Он резко встал. Я тоже поднялся. Мы стояли лицом к лицу, одного роста.

— До свидания. — Мой голос. После двух лет молчания он звучал стеклянно и прозрачно. — До свидания. — Вот и все. Встреча согласных и гласных звуков. Я снова смолк. И тут из меня вырвалось: — Меня зовут Тагути Хиро. Мне двадцать лет. Такой возраст я себе выбрал.
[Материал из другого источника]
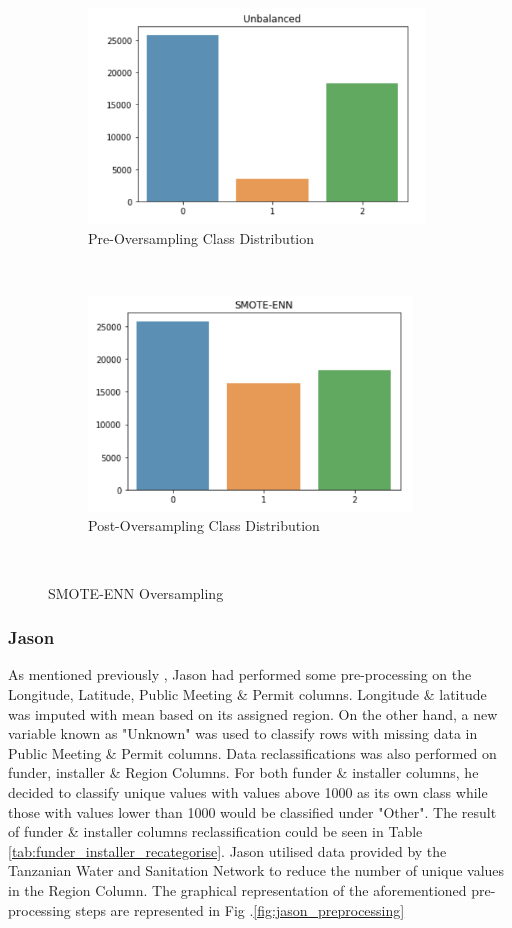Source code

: \documentclass[conference]{IEEEtran}
\begin{document}
\begin{figure}[t!]
  \centering
  \begin{subfigure}[t]{0.5\textwidth}
      \centering
      \includegraphics[height=2.25in]{figures/tom_smote_1}
      \caption{Pre-Oversampling Class Distribution}
  \end{subfigure}%
  ~
  \begin{subfigure}[t]{0.5\textwidth}
      \centering
      \includegraphics[height=2.25in]{figures/tom_smote_2}
      \caption{Post-Oversampling Class Distribution}
  \end{subfigure}
  ~
  \caption{SMOTE-ENN Oversampling}
  \label{fig:smote}
\end{figure}

\subsubsection{Jason}

As mentioned previously , Jason had performed some pre-processing on the Longitude, Latitude, Public Meeting \& Permit columns. Longitude \& latitude was imputed with mean based on its assigned region. On the other hand, a new variable known as "Unknown" was used to classify rows with missing data in Public Meeting \& Permit columns. Data reclassifications was also performed on funder, installer \& Region Columns. For both funder \& installer columns, he decided to classify unique values with values above 1000 as its own class while those with values lower than 1000 would be classified under "Other". The result of funder \& installer columns reclassification could be seen in Table \ref{tab:funder_installer_recategorise}. Jason utilised data provided by the Tanzanian Water and Sanitation Network to reduce the number of unique values in the Region Column. The graphical representation of the aforementioned pre-processing steps are represented in Fig .\ref{fig:jason_preprocessing}
\end{document}
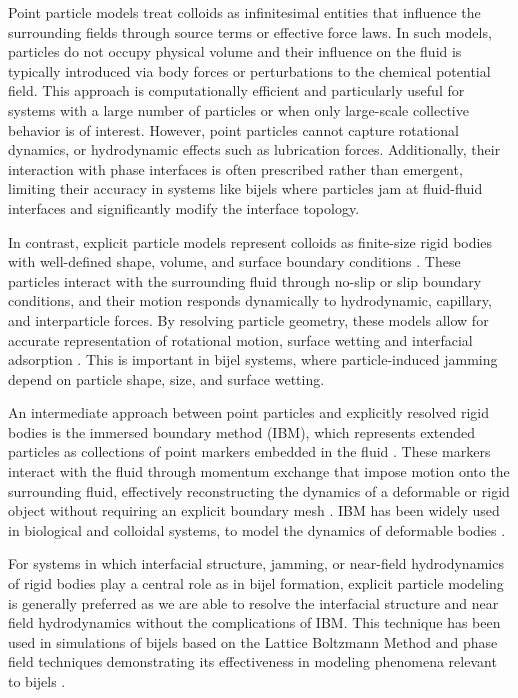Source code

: Point particle models treat colloids as infinitesimal entities that influence the surrounding fields through source terms or effective force laws. 
\cite{mehrabadi_direct_2018, prosperetti_point-particle_2007, frohlich_validation_2018}
In such models, particles do not occupy physical volume and their influence on the fluid is typically introduced via body forces or perturbations to the chemical potential field. 
This approach is computationally efficient and particularly useful for systems with a large number of particles or when only large-scale collective behavior is of interest. 
However, point particles cannot capture rotational dynamics, or hydrodynamic effects such as lubrication forces. Additionally, 
their interaction with phase interfaces is often prescribed rather than emergent, limiting their accuracy in systems like bijels where particles jam at fluid-fluid interfaces 
and significantly modify the interface topology.

In contrast, explicit particle models represent colloids as finite-size rigid bodies with well-defined shape, volume, and surface boundary conditions
\cite{ladd_numerical_1994, jansen_bijels_2011,gunther_timescales_2014}. These particles interact 
with the surrounding fluid through no-slip or slip boundary conditions, and their motion responds dynamically to hydrodynamic, capillary, and interparticle forces. By resolving 
particle geometry, these models allow for accurate representation of rotational motion, surface wetting and interfacial adsorption
\cite{jansen_bijels_2011, gunther_lattice_2013}.
This is important in bijel systems, where particle-induced jamming depend on particle shape, size, and surface wetting. 

An intermediate approach between point particles and explicitly resolved rigid bodies is the immersed boundary method (IBM), which represents extended particles as collections of 
point markers embedded in the fluid \cite{peskin_immersed_2002, luo_immersed-boundary_2008, spandan_parallel_2017}.
These markers interact with the fluid through momentum exchange that impose motion onto the surrounding fluid, effectively reconstructing 
the dynamics of a deformable or rigid object without requiring an explicit boundary mesh \cite{peskin_immersed_2002, luo_immersed-boundary_2008, spandan_parallel_2017}.
IBM has been widely used in biological and colloidal systems, to model the dynamics of deformable bodies \cite{peskin_immersed_2002, luo_immersed-boundary_2008, spandan_parallel_2017}.

For systems in which interfacial structure, jamming, or near-field hydrodynamics of rigid bodies play a central role as in bijel formation, explicit particle modeling 
is generally preferred as we are able to resolve the interfacial structure and near field hydrodynamics without the complications of IBM. This technique has been used in simulations of
bijels based on the Lattice Boltzmann Method and phase field techniques demonstrating its effectiveness in modeling
phenomena relevant to bijels \cite{jansen_bijels_2011,gunther_timescales_2014,carmack_tuning_2018}.

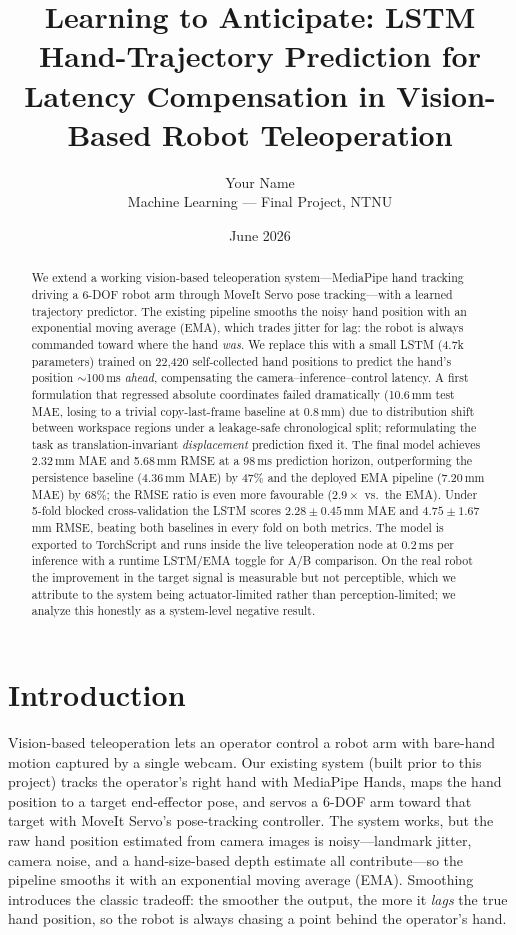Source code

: \documentclass[11pt,a4paper]{article}
\title{Learning to Anticipate: LSTM Hand-Trajectory Prediction for
       Latency Compensation in Vision-Based Robot Teleoperation}
\author{Your Name\\ \small Machine Learning --- Final Project, NTNU}
\date{June 2026}
\begin{document}
\maketitle

\begin{abstract}
We extend a working vision-based teleoperation system---MediaPipe hand tracking
driving a 6-DOF robot arm through MoveIt Servo pose tracking---with a learned
trajectory predictor. The existing pipeline smooths the noisy hand position with
an exponential moving average (EMA), which trades jitter for lag: the robot is
always commanded toward where the hand \emph{was}. We replace this with a small
LSTM (4.7k parameters) trained on 22{,}420 self-collected hand positions to
predict the hand's position $\sim$100\,ms \emph{ahead}, compensating the
camera--inference--control latency. A first formulation that regressed absolute
coordinates failed dramatically (10.6\,mm test MAE, losing to a trivial
copy-last-frame baseline at 0.8\,mm) due to distribution shift between
workspace regions under a leakage-safe chronological split; reformulating the
task as translation-invariant \emph{displacement} prediction fixed it. The
final model achieves 2.32\,mm MAE and 5.68\,mm RMSE at a 98\,ms prediction horizon,
outperforming the persistence baseline (4.36\,mm MAE) by 47\% and the deployed EMA
pipeline (7.20\,mm MAE) by 68\%; the RMSE ratio is even more favourable ($2.9{\times}$
vs.\ the EMA). Under 5-fold blocked cross-validation the LSTM scores
$2.28 \pm 0.45$\,mm MAE and $4.75 \pm 1.67$\,mm RMSE, beating both baselines in every
fold on both metrics. The model is exported to TorchScript and runs
inside the live teleoperation node at 0.2\,ms per inference with a runtime
LSTM/EMA toggle for A/B comparison. On the real robot the improvement in the
target signal is measurable but not perceptible, which we attribute to the
system being actuator-limited rather than perception-limited; we analyze this
honestly as a system-level negative result.
\end{abstract}

\section{Introduction}

Vision-based teleoperation lets an operator control a robot arm with bare-hand
motion captured by a single webcam. Our existing system (built prior to this
project) tracks the operator's right hand with MediaPipe Hands, maps the hand
position to a target end-effector pose, and servos a 6-DOF arm toward that
target with MoveIt Servo's pose-tracking controller. The system works, but the
raw hand position estimated from camera images is noisy---landmark jitter,
camera noise, and a hand-size-based depth estimate all contribute---so the
pipeline smooths it with an exponential moving average (EMA). Smoothing
introduces the classic tradeoff: the smoother the output, the more it
\emph{lags} the true hand position, so the robot is always chasing a point
behind the operator's hand.
\end{document}
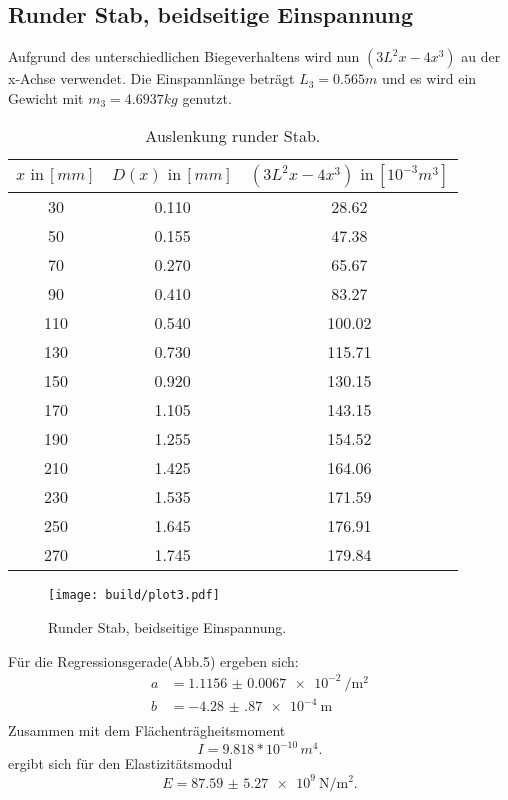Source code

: \subsection{Runder Stab, beidseitige Einspannung}
Aufgrund des unterschiedlichen Biegeverhaltens wird nun $(3L^2x-4x^3)$
au der x-Achse verwendet. Die Einspannlänge beträgt $L_3 = 0.565m$
und es wird ein Gewicht mit $m_3 = 4.6937 kg$ genutzt.

\begin{table}[h]
  \centering
  \label{tab:lit3}
  \begin{tabular}{ c c c }
    \toprule
    $x \,\, \text{in} \, [mm]$
   &{$D(x) \,\, \text{in} \, [mm]$}
   &{$(3L^2x-4x^3)\,\, \text{in} \, [10^{-3}m^3]$} \\

    \midrule
    30  & 0.110 & 28.62\\
    50  & 0.155 & 47.38\\
    70  & 0.270 & 65.67\\
    90  & 0.410 & 83.27\\
    110 & 0.540 & 100.02\\
    130 & 0.730 & 115.71\\
    150 & 0.920 & 130.15\\
    170 & 1.105 & 143.15\\
    190 & 1.255 & 154.52\\
    210 & 1.425 & 164.06\\
    230 & 1.535 & 171.59\\
    250 & 1.645 & 176.91\\
    270 & 1.745 & 179.84\\

    \bottomrule
  \end{tabular}
  \caption{Auslenkung runder Stab.}
\end{table}

\begin{figure}
  \centering
  \texttt{[image: build/plot3.pdf]}
  \caption{Runder Stab, beidseitige Einspannung.}
  \label{fig:plot3}
\end{figure}
Für die Regressionsgerade(Abb.5) ergeben sich:
\begin{align*}
  a &= \SI{1.1156(67)e-2}{\per\square\meter} \\
  b &= \SI{-4.28(87)e-4}{\meter} \\
\end{align*}
Zusammen mit dem Flächenträgheitsmoment
\begin{equation*}
  I = 9.818*10^{-10}\, m^4.
\end{equation*}
ergibt sich für den Elastizitätsmodul
\begin{equation*}
  E = \SI{87.59(527)e9}{\newton\per\square\meter} .
\end{equation*}
\newpage

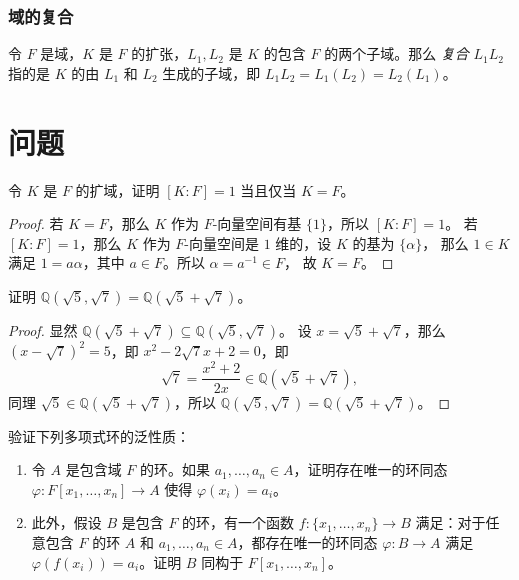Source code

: \subsubsection{域的复合}

令 $F$ 是域，$K$ 是 $F$ 的扩张，$L_1,L_2$ 是 $K$ 的包含 $F$ 的两个子域。那么
\emph{复合} $L_1L_2$ 指的是 $K$ 的由 $L_1$ 和 $L_2$ 生成的子域，即
$L_1L_2=L_1(L_2)=L_2(L_1)$。


\section*{问题}

\begin{problem}
  令 $K$ 是 $F$ 的扩域，证明 $[K:F]=1$ 当且仅当 $K=F$。
\end{problem}
\begin{proof}
  若 $K=F$，那么 $K$ 作为 $F$-向量空间有基 $\{1\}$，所以 $[K:F]=1$。
  若 $[K:F]=1$，那么 $K$ 作为 $F$-向量空间是 $1$ 维的，设 $K$ 的基为 $\{\alpha\}$，
  那么 $1\in K$ 满足 $1=a\alpha$，其中 $a\in F$。所以 $\alpha=a^{-1}\in F$，
  故 $K=F$。
\end{proof}

\begin{problem}
  证明 $\mathbb{Q}(\sqrt{5},\sqrt{7})=\mathbb{Q}(\sqrt{5}+\sqrt{7})$。
\end{problem}
\begin{proof}
  显然 $\mathbb{Q}(\sqrt{5}+\sqrt{7})\subseteq \mathbb{Q}(\sqrt{5},\sqrt{7})$。
  设 $x=\sqrt{5}+\sqrt{7}$，那么 $(x-\sqrt{7})^2=5$，即 $x^2-2\sqrt{7}x+2=0$，即
  \[
    \sqrt{7}=\frac{x^2+2}{2x}\in \mathbb{Q}(\sqrt{5}+\sqrt{7}),
  \]
  同理 $\sqrt{5}\in \mathbb{Q}(\sqrt{5}+\sqrt{7})$，所以 $\mathbb{Q}(\sqrt{5},\sqrt{7})=\mathbb{Q}(\sqrt{5}+\sqrt{7})$。
\end{proof}

\begin{problem}
  验证下列多项式环的泛性质：
  \begin{enumerate}
    \item 令 $A$ 是包含域 $F$ 的环。如果 $a_1,\dots,a_n\in A$，证明存在唯一的环同态
    $\varphi:F[x_1,\dots,x_n]\to A$ 使得 $\varphi(x_i)=a_i$。
    \item 此外，假设 $B$ 是包含 $F$ 的环，有一个函数 $f:\{x_1,\dots,x_n\}\to B$
    满足：对于任意包含 $F$ 的环 $A$ 和 $a_1,\dots,a_n\in A$，都存在唯一的环同态
    $\varphi:B\to A$ 满足 $\varphi(f(x_i))=a_i$。证明 $B$ 同构于 $F[x_1,\dots,x_n]$。
  \end{enumerate}
\end{problem}


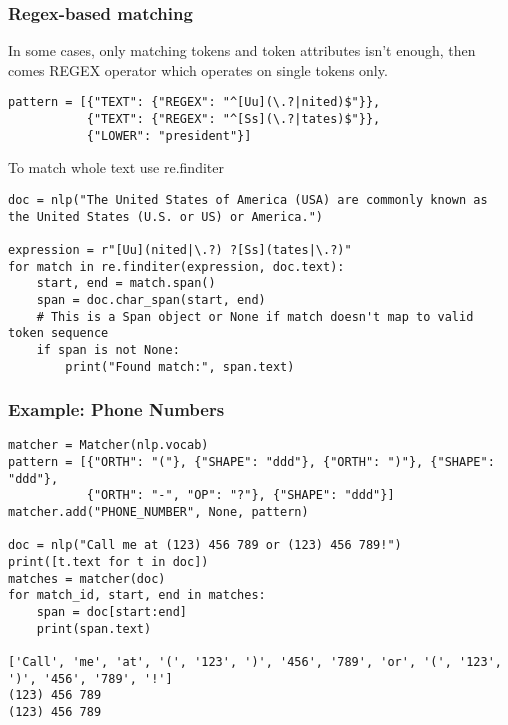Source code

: \begin{frame}[fragile]\frametitle{Regex-based matching }

In some cases, only matching tokens and token attributes isn’t enough, then comes REGEX operator which  operates on single tokens only. 

\begin{lstlisting}
pattern = [{"TEXT": {"REGEX": "^[Uu](\.?|nited)$"}},
           {"TEXT": {"REGEX": "^[Ss](\.?|tates)$"}},
           {"LOWER": "president"}]
\end{lstlisting}
	
	To match whole text use re.finditer
	
	\begin{lstlisting}
doc = nlp("The United States of America (USA) are commonly known as the United States (U.S. or US) or America.")

expression = r"[Uu](nited|\.?) ?[Ss](tates|\.?)"
for match in re.finditer(expression, doc.text):
    start, end = match.span()
    span = doc.char_span(start, end)
    # This is a Span object or None if match doesn't map to valid token sequence
    if span is not None:
        print("Found match:", span.text)
\end{lstlisting}

\end{frame}

\begin{frame}[fragile]\frametitle{Example: Phone Numbers}



\begin{lstlisting}
matcher = Matcher(nlp.vocab)
pattern = [{"ORTH": "("}, {"SHAPE": "ddd"}, {"ORTH": ")"}, {"SHAPE": "ddd"},
           {"ORTH": "-", "OP": "?"}, {"SHAPE": "ddd"}]
matcher.add("PHONE_NUMBER", None, pattern)

doc = nlp("Call me at (123) 456 789 or (123) 456 789!")
print([t.text for t in doc])
matches = matcher(doc)
for match_id, start, end in matches:
    span = doc[start:end]
    print(span.text)
		
['Call', 'me', 'at', '(', '123', ')', '456', '789', 'or', '(', '123', ')', '456', '789', '!']
(123) 456 789
(123) 456 789		
\end{lstlisting}


\end{frame}



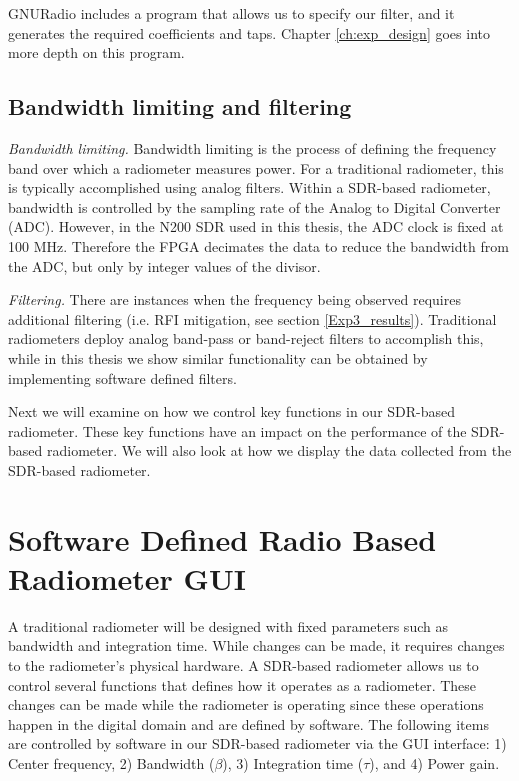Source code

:


GNURadio includes a program that allows us to specify our filter, and it generates the required coefficients and taps.  Chapter \ref{ch:exp_design} goes into more depth on this program.

\subsection{Bandwidth limiting and filtering}

\emph{Bandwidth limiting.}  Bandwidth limiting is the process of defining the frequency band over which a radiometer measures power.  For a traditional radiometer, this is typically accomplished using analog filters.  Within a SDR-based radiometer, bandwidth is controlled by the sampling rate of the Analog to Digital Converter (ADC).  However, in the N200 SDR used in this thesis, the ADC clock is fixed at 100 MHz.  Therefore the FPGA decimates the data to reduce the bandwidth from the ADC, but only by integer values of the divisor.

\emph{Filtering.}  There are instances when the frequency being observed requires additional filtering (i.e. RFI mitigation, see section \ref{Exp3_results}).  Traditional radiometers deploy analog band-pass or band-reject filters to accomplish this, while in this thesis we show similar functionality can be obtained by implementing software defined filters.

Next we will examine on how we control key functions in our SDR-based radiometer.  These key functions have an impact on the performance of the SDR-based radiometer.  We will also look at how we display the data collected from the SDR-based radiometer.

\section{Software Defined Radio Based Radiometer GUI}

A traditional radiometer will be designed with fixed parameters such as bandwidth and integration time.  While changes can be made, it requires changes to the radiometer's physical hardware.  A SDR-based radiometer allows us to control several functions that defines how it operates as a radiometer.  These changes can be made while the radiometer is operating since these operations happen in the digital domain and are defined by software. The following items are controlled by software in our SDR-based radiometer via the GUI interface: 1) Center frequency, 2) Bandwidth ($\beta$), 3) Integration time ($\tau$), and 4) Power gain.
Я неловко поклонился и так и стоял внаклон, пока он не ушел. Странное удовлетворение: я все еще могу. Могу представиться. Я не разучился. Несмотря на то, что мое имя раскрошилось у меня на языке.

26

По дороге домой я стал развивать его историю. Быть может, ему было достаточно довериться мне, чтобы сегодня вечером по возвращении рассказать все жене. Или нет. Быть может, он будет скрывать это до тех пор, пока не кончатся все его сбережения. А быть может, именно этого он и ждет: что Кёко сама догадается. Что однажды утром она проснется с тошнотворным ощущением, что здесь что-то не в порядке. Она проведет расследование, выведет его на чистую воду. И, быть может, именно в этом мы были похожи. Мы оба смотрели, как все от нас ускользает, втайне чувствуя при этом облегчение оттого, что не в силах повлиять на ситуацию. Быть может, потому мы и познакомились. Чтобы одновременно и бесповоротно установить: не в наших силах ни здесь, ни сейчас изменить происходящее. И, быть может, поэтому его история была так похожа на мою. Она повествовала о том, что он упустил и что уже не сможет вернуть.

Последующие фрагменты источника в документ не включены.